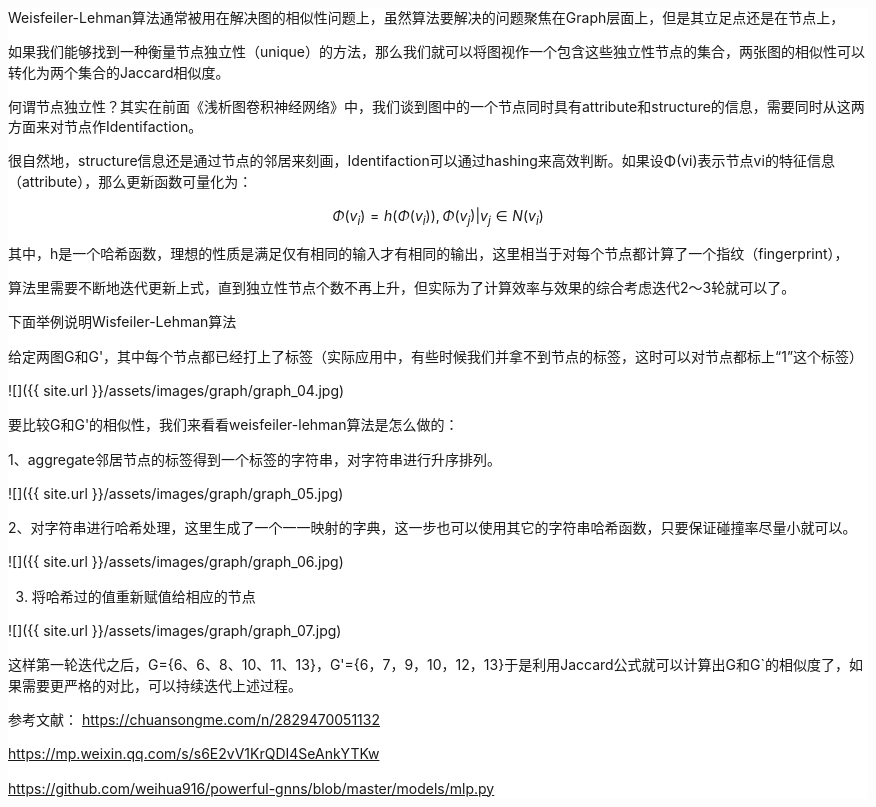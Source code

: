 Weisfeiler-Lehman算法通常被用在解决图的相似性问题上，虽然算法要解决的问题聚焦在Graph层面上，但是其立足点还是在节点上，

如果我们能够找到一种衡量节点独立性（unique）的方法，那么我们就可以将图视作一个包含这些独立性节点的集合，两张图的相似性可以转化为两个集合的Jaccard相似度。


何谓节点独立性？其实在前面《浅析图卷积神经网络》中，我们谈到图中的一个节点同时具有attribute和structure的信息，需要同时从这两方面来对节点作Identifaction。

很自然地，structure信息还是通过节点的邻居来刻画，Identifaction可以通过hashing来高效判断。如果设Φ(vi)表示节点vi的特征信息（attribute），那么更新函数可量化为：

$$\Phi(v_i)=h(\Phi(v_i)), {\Phi(v_j)|v_j \in N(v_i)}$$

其中，h是一个哈希函数，理想的性质是满足仅有相同的输入才有相同的输出，这里相当于对每个节点都计算了一个指纹（fingerprint），

算法里需要不断地迭代更新上式，直到独立性节点个数不再上升，但实际为了计算效率与效果的综合考虑迭代2～3轮就可以了。



下面举例说明Wisfeiler-Lehman算法

给定两图G和G'，其中每个节点都已经打上了标签（实际应用中，有些时候我们并拿不到节点的标签，这时可以对节点都标上“1”这个标签）

![]({{ site.url }}/assets/images/graph/graph_04.jpg)

要比较G和G'的相似性，我们来看看weisfeiler-lehman算法是怎么做的：



1、aggregate邻居节点的标签得到一个标签的字符串，对字符串进行升序排列。

![]({{ site.url }}/assets/images/graph/graph_05.jpg)


2、对字符串进行哈希处理，这里生成了一个一一映射的字典，这一步也可以使用其它的字符串哈希函数，只要保证碰撞率尽量小就可以。

![]({{ site.url }}/assets/images/graph/graph_06.jpg)

3. 将哈希过的值重新赋值给相应的节点

![]({{ site.url }}/assets/images/graph/graph_07.jpg)

这样第一轮迭代之后，G={6、6、8、10、11、13}，G'={6，7，9，10，12，13}于是利用Jaccard公式就可以计算出G和G`的相似度了，如果需要更严格的对比，可以持续迭代上述过程。






参考文献：
https://chuansongme.com/n/2829470051132

https://mp.weixin.qq.com/s/s6E2vV1KrQDI4SeAnkYTKw

https://github.com/weihua916/powerful-gnns/blob/master/models/mlp.py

★ ★ ★

> [HOW TO COMPLETE THIS TASK] Word for word, give back each entry from above, but skip any picture.

> [SOLUTION FOR THIS PROBLEM]
Source code

: Weisfeiler-Lehman算法通常被用在解决图的相似性问题上，虽然算法要解决的问题聚焦在Graph层面上，但是其立足点还是在节点上，

如果我们能够找到一种衡量节点独立性（unique）的方法，那么我们就可以将图视作一个包含这些独立性节点的集合，两张图的相似性可以转化为两个集合的Jaccard相似度。


何谓节点独立性？其实在前面《浅析图卷积神经网络》中，我们谈到图中的一个节点同时具有attribute和structure的信息，需要同时从这两方面来对节点作Identifaction。

很自然地，structure信息还是通过节点的邻居来刻画，Identifaction可以通过hashing来高效判断。如果设Φ(vi)表示节点vi的特征信息（attribute），那么更新函数可量化为：

$$\Phi(v_i)=h(\Phi(v_i)), {\Phi(v_j)|v_j \in N(v_i)}$$

其中，h是一个哈希函数，理想的性质是满足仅有相同的输入才有相同的输出，这里相当于对每个节点都计算了一个指纹（fingerprint），

算法里需要不断地迭代更新上式，直到独立性节点个数不再上升，但实际为了计算效率与效果的综合考虑迭代2～3轮就可以了。



下面举例说明Wisfeiler-Lehman算法

给定两图G和G'，其中每个节点都已经打上了标签（实际应用中，有些时候我们并拿不到节点的标签，这时可以对节点都标上“1”这个标签）

![]({{ site.url }}/assets/images/graph/graph_04.jpg)

要比较G和G'的相似性，我们来看看weisfeiler-lehman算法是怎么做的：



1、aggregate邻居节点的标签得到一个标签的字符串，对字符串进行升序排列。

![]({{ site.url }}/assets/images/graph/graph_05.jpg)


2、对字符串进行哈希处理，这里生成了一个一一映射的字典，这一步也可以使用其它的字符串哈希函数，只要保证碰撞率尽量小就可以。

![]({{ site.url }}/assets/images/graph/graph_06.jpg)

3. 将哈希过的值重新赋值给相应的节点

![]({{ site.url }}/assets/images/graph/graph_07.jpg)

这样第一轮迭代之后，G={6、6、8、10、11、13}，G'={6，7，9，10，12，13}于是利用Jaccard公式就可以计算出G和G`的相似度了，如果需要更严格的对比，可以持续迭代上述过程。






参考文献：
https://chuansongme.com/n/2829470051132

https://mp.weixin.qq.com/s/s6E2vV1KrQDI4SeAnkYTKw

https://github.com/weihua916/powerful-gnns/blob/master/models/mlp.py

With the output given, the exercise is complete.